As tensões e controvérsias referidas na mensagem resultam de uma série de declarações de políticos do cantão do Ticino (Suíça italiana) que consideravam inaceitável o convite do festival ao cineasta polaco. Na cerimónia de abertura, o presidente Marco Solari deixara bem claro o apoio das autoridades federais suíças ao festival, sublinhando inclusive o aumento da contribuição estatal para o orçamento do evento, bem como o princípio de liberdade artística absoluta e de não-interferência política nas decisões artísticas - no que foi aliás significativamente aplaudido pelo público. E assumira a responsabilidade do convite a Polanski, evocando as tradições democráticas e de acolhimento da Suíça bem como a evidência de, perante a lei suíça, o cineasta continuar a ser um homem livre. 

Recordemos que Polanski foi condenado em 1978, à sua revelia, por um tribunal de Los Angeles por ter mantido relações sexuais com uma jovem de 13 anos, num caso ainda hoje rodeado de controvérsias e imprecisões; e que, entre Setembro de 2009 e Julho de 2010, o cineasta esteve sob prisão domiciliária no seu chalet de Gstaad, na sequência de um pedido de extradição das autoridades judiciais americanas relativo àquele caso, e que acabaria por ser indeferido pelos tribunais suíços.  

Em resposta ao cancelamento de Polanski, o festival considera ter sofrido "um revés" resultante de uma "inaceitável interferência de algumas pessoas na liberdade artística" do certame. O crítico Carlo Chatrian, que assumiu em 2013 a direcção artística do festival, fala num depoimento em vídeo - divulgado ao princípio da tarde - de se tratar do "dia mais negro desde que me convidaram para dirigir o festival". 

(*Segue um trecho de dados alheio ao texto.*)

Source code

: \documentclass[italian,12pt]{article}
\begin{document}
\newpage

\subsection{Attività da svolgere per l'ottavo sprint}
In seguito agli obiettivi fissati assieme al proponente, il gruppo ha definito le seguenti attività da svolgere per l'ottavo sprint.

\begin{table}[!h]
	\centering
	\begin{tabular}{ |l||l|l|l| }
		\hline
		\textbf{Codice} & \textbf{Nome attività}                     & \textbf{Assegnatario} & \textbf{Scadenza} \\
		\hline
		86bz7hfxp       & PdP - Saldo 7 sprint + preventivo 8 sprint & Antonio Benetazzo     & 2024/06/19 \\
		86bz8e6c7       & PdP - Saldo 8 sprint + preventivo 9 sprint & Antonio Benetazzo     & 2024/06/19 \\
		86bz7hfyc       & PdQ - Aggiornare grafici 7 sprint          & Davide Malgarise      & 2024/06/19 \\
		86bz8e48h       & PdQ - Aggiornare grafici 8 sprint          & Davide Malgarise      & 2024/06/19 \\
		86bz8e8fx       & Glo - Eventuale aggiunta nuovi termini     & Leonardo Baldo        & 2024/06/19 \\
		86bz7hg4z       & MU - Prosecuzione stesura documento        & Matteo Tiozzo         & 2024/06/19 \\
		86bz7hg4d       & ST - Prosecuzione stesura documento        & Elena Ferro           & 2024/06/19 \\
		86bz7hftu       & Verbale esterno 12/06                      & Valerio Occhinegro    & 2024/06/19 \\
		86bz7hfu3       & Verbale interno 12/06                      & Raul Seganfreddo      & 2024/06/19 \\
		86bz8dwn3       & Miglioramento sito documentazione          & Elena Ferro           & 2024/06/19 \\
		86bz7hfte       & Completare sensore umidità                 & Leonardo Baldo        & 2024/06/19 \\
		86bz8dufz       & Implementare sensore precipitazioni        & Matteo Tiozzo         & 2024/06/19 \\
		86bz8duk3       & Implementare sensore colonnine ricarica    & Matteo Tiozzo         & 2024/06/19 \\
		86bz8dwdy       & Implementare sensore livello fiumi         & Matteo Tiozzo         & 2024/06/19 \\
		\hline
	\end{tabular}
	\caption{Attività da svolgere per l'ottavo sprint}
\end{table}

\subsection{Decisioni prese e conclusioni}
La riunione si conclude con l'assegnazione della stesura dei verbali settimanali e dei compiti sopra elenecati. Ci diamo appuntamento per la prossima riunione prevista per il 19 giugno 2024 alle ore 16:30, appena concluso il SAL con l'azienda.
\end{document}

 "Entristece-me que a ideia do festival como lugar de encontro e de discussões sofra hoje um tal golpe", continua Chatrian, lamentando que "o público do festival fique privado de um encontro com um artista extraordinário, que havia abraçado a nossa proposta de dar uma grande lição de cinema". Polanski viria apresentar, na noite de quinta (14), o seu mais recente filme, Vénus de Vison, no ecrã ao ar livre da Piazza Grande, e dar uma master-class na tarde de sexta (15).

 Reconhecendo que a liberdade de expressão é um valor inatacável, Chatrian fez questão no seu depoimento de apontar que "algumas posições ultrapassaram os limites e, através da violência verbal e da distorção da realidade, se tenham tornado em ataques inaceitáveis à dignidade da pessoa." 

O deputado Fiorenzo Dadò, do partido democrata-cristão PPD, escrevera na rede social Facebook que "a pedofilia não é igual para todos", em referência à condenação. Outros representantes oriundos de partidos de direita e extrema-direita (nomeadamente a Liga do Ticino e o Partido Popular Suíço) acusaram o festival de trazer Polanski como "manobra mediática" para evitar que se questionassem as escolhas criativas do certame.

Ao saber do cancelamento de Polanski, o governante socialista Manuele Bertoli, responsável pela cultura e pela educação do cantão do Ticino, declarou hoje que "o dia em que a política se intrometer no festival equivalerá à sua morte, e isso é algo que devemos evitar em absoluto". Em declarações à estação de televisão TeleTicino, Bertoli considerou que é uma má notícia para a região, porque dará ao mundo a ideia de que "o Ticino não está pronto para receber uma individualidade como esta", afastando os holofotes da importância cultural do festival de Locarno para se concentrar sobre um fait-divers.

 No seu depoimento, Chatrian avança esperar que "esta ocasião não seja uma vitória daqueles que desejam aproveitar-se do festival mas se torne numa plataforma para o relançar como espaço de liberdade e local de acolhimento."